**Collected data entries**
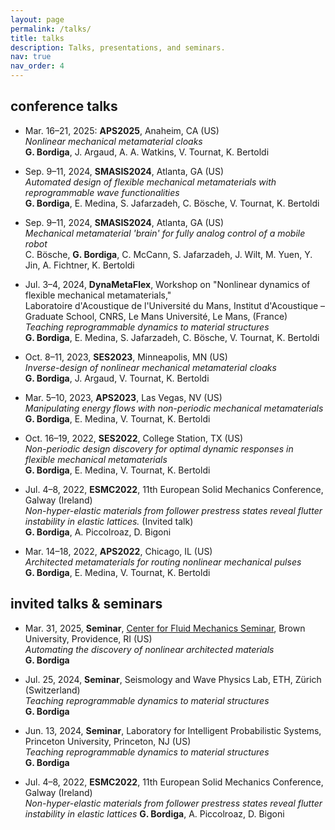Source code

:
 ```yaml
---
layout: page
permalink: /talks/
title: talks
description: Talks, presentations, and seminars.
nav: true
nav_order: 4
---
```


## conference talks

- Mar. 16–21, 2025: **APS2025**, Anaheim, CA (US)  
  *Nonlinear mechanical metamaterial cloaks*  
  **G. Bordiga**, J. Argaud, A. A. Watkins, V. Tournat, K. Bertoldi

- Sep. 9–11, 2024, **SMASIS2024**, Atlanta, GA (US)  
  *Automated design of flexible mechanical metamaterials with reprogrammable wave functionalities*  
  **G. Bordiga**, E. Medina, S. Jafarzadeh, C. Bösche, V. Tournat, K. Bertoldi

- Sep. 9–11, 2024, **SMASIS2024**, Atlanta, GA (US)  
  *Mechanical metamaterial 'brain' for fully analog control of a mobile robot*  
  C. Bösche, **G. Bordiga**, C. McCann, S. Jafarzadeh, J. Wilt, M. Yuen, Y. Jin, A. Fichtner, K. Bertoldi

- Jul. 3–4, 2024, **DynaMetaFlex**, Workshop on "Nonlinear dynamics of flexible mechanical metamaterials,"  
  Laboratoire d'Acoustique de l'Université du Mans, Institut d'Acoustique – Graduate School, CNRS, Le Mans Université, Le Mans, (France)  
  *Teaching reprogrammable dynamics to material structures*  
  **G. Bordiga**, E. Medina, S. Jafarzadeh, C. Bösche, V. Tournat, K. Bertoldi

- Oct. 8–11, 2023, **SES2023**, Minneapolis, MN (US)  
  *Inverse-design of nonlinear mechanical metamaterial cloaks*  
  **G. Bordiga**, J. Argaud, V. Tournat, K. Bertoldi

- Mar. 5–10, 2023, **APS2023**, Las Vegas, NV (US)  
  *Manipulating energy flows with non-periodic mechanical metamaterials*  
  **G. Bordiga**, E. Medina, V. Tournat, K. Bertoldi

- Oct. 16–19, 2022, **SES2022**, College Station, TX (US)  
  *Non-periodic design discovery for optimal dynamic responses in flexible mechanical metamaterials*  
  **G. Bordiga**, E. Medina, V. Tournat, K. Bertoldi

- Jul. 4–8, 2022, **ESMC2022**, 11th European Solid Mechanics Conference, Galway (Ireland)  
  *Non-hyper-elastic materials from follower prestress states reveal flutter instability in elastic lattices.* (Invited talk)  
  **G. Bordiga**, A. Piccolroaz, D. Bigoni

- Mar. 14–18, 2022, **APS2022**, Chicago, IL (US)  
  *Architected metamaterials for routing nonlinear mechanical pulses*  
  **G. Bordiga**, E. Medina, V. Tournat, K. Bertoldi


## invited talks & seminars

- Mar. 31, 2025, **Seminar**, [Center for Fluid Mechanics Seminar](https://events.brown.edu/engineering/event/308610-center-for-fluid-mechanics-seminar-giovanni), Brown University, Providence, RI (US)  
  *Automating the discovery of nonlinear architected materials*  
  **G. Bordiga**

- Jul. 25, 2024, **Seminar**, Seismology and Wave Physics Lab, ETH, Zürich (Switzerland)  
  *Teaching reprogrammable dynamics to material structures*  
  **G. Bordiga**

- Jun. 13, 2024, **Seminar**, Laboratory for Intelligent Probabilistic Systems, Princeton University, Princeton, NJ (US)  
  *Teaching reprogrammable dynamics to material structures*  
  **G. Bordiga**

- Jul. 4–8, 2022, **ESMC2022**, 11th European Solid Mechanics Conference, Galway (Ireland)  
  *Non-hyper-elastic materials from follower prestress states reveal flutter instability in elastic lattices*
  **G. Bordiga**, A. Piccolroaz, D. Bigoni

**What you should do**
Only a number is expected here: the count of lines in the records above that include the word "lattices".

**Solution to the exercise**
2